Urska Zigart, survivante d’une fracture de la mâchoire subie à la veille du Tour de Suisse, s’élance sur le départ du Tour de France femmes, tandis que son époux, le vainqueur du Tour de France, Tadej Pogacar, lui transmet son soutien à distance.

Une reprise médicale exceptionnelle
Après la chute spectaculaire à un kilomètre de la ligne d’arrivée de la deuxième étape du Tour de Suisse, où le ralentisseur a contraint Zigart à une évacuation d’urgence, le staff médical a diagnostiqué une fracture mandibulaire. La Slovène de 29 ans a d’abord récupéré sur home‑trainer, limitant les contraintes sur la mâchoire, puis a ajusté son alimentation pour soutenir la cicatrisation. Un stage d’entraînement encadré d’un médecin, d’un kinésithérapeute et du manager a permis une prise en charge complète, accélérant son retour au cyclisme de compétition.
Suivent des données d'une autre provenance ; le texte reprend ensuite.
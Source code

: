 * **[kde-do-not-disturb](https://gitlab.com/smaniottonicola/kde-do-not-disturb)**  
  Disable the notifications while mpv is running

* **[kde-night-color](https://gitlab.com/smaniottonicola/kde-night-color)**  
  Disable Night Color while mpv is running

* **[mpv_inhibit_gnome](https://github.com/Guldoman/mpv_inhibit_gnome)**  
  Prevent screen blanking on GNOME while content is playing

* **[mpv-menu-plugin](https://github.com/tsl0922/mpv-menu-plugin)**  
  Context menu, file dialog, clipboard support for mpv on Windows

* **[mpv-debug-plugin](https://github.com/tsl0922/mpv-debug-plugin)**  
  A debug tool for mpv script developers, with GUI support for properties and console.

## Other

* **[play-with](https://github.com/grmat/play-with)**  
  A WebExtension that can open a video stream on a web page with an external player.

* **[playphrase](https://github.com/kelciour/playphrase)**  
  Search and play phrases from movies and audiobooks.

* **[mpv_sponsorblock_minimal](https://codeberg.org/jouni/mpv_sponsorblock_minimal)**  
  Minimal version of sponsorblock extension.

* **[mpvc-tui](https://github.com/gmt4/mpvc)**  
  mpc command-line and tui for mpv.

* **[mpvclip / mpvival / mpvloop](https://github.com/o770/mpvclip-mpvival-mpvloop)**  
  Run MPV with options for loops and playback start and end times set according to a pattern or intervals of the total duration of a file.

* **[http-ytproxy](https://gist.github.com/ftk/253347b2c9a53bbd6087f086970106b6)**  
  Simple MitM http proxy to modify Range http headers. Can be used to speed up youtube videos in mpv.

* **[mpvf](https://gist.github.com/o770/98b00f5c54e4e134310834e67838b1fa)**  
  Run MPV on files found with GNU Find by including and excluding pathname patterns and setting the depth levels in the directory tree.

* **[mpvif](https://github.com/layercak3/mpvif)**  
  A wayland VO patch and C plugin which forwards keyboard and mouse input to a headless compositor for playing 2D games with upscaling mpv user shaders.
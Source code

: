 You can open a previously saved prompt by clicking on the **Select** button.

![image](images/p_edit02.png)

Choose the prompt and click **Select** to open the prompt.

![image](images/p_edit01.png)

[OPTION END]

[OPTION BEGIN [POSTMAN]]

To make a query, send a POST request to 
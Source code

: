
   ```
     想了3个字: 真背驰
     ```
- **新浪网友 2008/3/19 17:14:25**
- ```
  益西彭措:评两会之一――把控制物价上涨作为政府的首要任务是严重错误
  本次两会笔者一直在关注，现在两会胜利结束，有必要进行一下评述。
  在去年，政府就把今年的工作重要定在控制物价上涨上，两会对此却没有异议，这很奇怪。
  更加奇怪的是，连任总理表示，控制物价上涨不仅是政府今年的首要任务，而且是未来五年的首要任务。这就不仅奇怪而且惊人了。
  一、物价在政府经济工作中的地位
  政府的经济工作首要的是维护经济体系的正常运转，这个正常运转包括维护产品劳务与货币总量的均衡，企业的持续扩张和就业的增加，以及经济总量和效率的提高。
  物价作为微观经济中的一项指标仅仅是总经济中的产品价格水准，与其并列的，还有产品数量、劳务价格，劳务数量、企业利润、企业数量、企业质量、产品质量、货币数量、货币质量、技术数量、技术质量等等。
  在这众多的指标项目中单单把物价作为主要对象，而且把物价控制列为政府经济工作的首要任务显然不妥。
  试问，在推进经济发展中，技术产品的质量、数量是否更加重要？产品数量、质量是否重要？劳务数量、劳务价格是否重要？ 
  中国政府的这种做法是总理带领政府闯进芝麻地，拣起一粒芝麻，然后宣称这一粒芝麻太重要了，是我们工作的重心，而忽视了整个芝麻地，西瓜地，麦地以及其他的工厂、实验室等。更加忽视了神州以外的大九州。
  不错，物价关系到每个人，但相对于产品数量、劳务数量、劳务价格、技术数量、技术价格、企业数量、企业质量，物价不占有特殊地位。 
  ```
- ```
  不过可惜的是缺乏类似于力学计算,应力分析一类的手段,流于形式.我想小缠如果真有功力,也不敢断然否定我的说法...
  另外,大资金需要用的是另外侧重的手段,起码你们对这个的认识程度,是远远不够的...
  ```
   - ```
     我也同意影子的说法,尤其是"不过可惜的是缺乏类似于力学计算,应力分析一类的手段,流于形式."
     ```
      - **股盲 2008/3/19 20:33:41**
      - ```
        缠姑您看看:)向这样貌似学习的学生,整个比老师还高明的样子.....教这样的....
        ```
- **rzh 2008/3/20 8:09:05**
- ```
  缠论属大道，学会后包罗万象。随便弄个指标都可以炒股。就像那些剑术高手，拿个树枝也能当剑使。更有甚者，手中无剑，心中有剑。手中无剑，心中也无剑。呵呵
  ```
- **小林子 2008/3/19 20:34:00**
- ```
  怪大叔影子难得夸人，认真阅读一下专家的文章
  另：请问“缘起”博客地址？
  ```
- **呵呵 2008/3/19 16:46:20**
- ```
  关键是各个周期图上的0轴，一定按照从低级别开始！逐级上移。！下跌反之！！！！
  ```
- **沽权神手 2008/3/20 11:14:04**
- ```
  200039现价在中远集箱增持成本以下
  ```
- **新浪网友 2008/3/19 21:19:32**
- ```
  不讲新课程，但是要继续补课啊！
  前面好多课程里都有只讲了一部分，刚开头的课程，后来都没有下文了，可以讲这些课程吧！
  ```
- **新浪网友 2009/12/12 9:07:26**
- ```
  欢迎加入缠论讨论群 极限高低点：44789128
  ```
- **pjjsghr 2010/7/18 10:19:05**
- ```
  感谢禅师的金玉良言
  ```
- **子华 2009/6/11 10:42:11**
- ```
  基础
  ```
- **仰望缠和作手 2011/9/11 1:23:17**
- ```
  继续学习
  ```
Objectifs d’équipe et rôle de Zigart
L’équipe AG Insurance‑Soudal mise sur le maillot jaune porté par Kim Le Court, et Zigart se positionne comme coéquipière de soutien. Elle précise que, bien que certaines étapes offriront une liberté individuelle, la priorité demeure l’assistance à la leader, notamment en contrôlant le peloton et en sécurisant les relances. Son expérience récente, marquée par la convalescence, renforce son pragmatisme tactique.
Préférences de parcours et perspectives
Les sections montagne, dont le légendaire Mont Ventoux et l’étape finale à Nice – « presque ma ville », rappelle‑t‑elle – suscitent son plus grand enthousiasme. Tout en admettant une allure réduite sur les dos d’âne, elle affirme rester vigilante et appliquer les leçons tirées de l’accident. Installée à Monaco aux côtés de Pogacar, elle profite d’un environnement propice à la concentration avant le lancement du Grand Boucle féminin ce samedi à Lausanne.